Transcribe the following entries word for word. End with the line where "- **Reset**: Restore" appears.

◇ ◇ ◇ ◇ ◇ ◇ ◇

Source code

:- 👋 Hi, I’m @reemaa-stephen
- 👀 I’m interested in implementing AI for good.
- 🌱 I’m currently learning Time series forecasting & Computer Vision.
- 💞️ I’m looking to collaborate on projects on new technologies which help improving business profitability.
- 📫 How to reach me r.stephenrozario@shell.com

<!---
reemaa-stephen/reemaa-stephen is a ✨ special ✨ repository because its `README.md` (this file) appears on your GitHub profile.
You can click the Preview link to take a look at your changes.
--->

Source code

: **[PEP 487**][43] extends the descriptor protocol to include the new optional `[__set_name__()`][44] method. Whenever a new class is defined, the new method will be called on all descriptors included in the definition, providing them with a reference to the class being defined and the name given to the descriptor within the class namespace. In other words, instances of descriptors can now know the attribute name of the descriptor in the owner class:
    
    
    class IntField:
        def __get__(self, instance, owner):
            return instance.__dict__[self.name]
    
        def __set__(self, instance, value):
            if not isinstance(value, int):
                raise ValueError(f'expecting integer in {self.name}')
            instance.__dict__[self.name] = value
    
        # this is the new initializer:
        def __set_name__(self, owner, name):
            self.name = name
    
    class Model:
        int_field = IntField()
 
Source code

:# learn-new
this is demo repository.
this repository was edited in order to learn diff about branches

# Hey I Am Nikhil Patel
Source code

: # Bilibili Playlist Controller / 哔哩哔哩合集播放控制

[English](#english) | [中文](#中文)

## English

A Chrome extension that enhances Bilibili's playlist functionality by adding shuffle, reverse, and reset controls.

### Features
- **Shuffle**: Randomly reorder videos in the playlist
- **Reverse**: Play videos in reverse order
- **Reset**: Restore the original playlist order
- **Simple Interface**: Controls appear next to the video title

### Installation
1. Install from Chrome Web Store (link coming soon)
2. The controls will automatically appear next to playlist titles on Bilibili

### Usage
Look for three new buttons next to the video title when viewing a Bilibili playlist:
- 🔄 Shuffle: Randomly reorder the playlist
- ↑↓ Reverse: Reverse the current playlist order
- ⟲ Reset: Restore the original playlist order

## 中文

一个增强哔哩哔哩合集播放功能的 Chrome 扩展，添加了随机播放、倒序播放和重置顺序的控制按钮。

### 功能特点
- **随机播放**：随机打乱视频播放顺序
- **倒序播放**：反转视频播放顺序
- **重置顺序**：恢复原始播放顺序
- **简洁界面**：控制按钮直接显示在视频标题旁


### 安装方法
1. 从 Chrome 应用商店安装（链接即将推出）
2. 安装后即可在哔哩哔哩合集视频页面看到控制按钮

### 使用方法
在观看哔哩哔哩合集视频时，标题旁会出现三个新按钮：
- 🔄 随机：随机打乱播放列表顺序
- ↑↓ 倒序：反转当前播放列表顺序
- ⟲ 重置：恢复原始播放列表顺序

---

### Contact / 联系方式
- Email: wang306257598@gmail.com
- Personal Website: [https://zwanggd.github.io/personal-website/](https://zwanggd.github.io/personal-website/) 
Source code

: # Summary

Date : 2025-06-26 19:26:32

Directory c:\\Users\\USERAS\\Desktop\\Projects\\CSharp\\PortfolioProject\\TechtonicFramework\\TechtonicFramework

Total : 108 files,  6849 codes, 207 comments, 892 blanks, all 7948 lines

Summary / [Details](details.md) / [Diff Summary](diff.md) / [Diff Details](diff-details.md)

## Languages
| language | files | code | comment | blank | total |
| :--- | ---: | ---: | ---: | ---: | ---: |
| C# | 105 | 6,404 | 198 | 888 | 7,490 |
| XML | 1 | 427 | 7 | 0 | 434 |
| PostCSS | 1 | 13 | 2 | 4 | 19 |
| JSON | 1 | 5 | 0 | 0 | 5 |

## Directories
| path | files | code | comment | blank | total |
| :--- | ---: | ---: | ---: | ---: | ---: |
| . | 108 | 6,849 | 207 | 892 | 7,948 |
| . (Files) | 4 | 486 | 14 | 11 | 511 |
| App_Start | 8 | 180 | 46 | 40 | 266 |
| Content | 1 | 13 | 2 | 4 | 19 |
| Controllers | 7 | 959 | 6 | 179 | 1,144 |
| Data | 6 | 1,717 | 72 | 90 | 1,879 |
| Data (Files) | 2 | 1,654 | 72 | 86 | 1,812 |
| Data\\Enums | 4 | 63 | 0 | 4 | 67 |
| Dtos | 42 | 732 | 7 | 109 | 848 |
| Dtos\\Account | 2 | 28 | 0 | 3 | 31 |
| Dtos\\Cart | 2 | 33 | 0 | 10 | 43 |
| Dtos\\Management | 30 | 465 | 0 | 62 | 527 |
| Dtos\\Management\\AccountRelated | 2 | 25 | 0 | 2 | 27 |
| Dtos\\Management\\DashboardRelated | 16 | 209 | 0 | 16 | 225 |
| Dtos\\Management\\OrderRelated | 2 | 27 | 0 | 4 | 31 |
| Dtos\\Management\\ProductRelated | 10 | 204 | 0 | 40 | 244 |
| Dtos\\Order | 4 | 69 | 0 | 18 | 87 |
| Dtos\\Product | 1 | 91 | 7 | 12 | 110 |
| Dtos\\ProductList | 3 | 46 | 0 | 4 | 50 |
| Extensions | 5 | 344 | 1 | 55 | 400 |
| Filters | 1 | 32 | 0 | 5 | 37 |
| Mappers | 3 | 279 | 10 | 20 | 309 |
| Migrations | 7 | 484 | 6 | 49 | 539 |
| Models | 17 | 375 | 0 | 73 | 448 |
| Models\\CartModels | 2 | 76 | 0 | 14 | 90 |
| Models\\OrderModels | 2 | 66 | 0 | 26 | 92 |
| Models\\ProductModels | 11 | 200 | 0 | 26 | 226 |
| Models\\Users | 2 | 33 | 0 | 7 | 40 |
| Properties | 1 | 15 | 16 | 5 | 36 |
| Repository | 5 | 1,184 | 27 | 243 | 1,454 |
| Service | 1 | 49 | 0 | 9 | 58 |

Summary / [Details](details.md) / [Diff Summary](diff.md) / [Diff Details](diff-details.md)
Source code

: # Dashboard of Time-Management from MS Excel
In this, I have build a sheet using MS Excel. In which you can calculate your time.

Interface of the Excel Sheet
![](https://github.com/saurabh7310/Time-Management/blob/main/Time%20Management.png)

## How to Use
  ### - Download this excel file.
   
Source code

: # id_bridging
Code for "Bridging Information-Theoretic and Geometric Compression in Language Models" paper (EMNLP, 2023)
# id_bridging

◇ ◇ ◇ ◇ ◇ ◇ ◇

Written response →
Source code

:- 👋 Hi, I’m @reemaa-stephen
- 👀 I’m interested in implementing AI for good.
- 🌱 I’m currently learning Time series forecasting & Computer Vision.
- 💞️ I’m looking to collaborate on projects on new technologies which help improving business profitability.
- 📫 How to reach me r.stephenrozario@shell.com

<!---
reemaa-stephen/reemaa-stephen is a ✨ special ✨ repository because its `README.md` (this file) appears on your GitHub profile.
You can click the Preview link to take a look at your changes.
--->

Source code

: **[PEP 487**][43] extends the descriptor protocol to include the new optional `[__set_name__()`][44] method. Whenever a new class is defined, the new method will be called on all descriptors included in the definition, providing them with a reference to the class being defined and the name given to the descriptor within the class namespace. In other words, instances of descriptors can now know the attribute name of the descriptor in the owner class:
    
    
    class IntField:
        def __get__(self, instance, owner):
            return instance.__dict__[self.name]
    
        def __set__(self, instance, value):
            if not isinstance(value, int):
                raise ValueError(f'expecting integer in {self.name}')
            instance.__dict__[self.name] = value
    
        # this is the new initializer:
        def __set_name__(self, owner, name):
            self.name = name
    
    class Model:
        int_field = IntField()
 
Source code

:# learn-new
this is demo repository.
this repository was edited in order to learn diff about branches

# Hey I Am Nikhil Patel
Source code

: # Bilibili Playlist Controller / 哔哩哔哩合集播放控制

[English](#english) | [中文](#中文)

## English

A Chrome extension that enhances Bilibili's playlist functionality by adding shuffle, reverse, and reset controls.

### Features
- **Shuffle**: Randomly reorder videos in the playlist
- **Reverse**: Play videos in reverse order
- **Reset**: Restore the original playlist order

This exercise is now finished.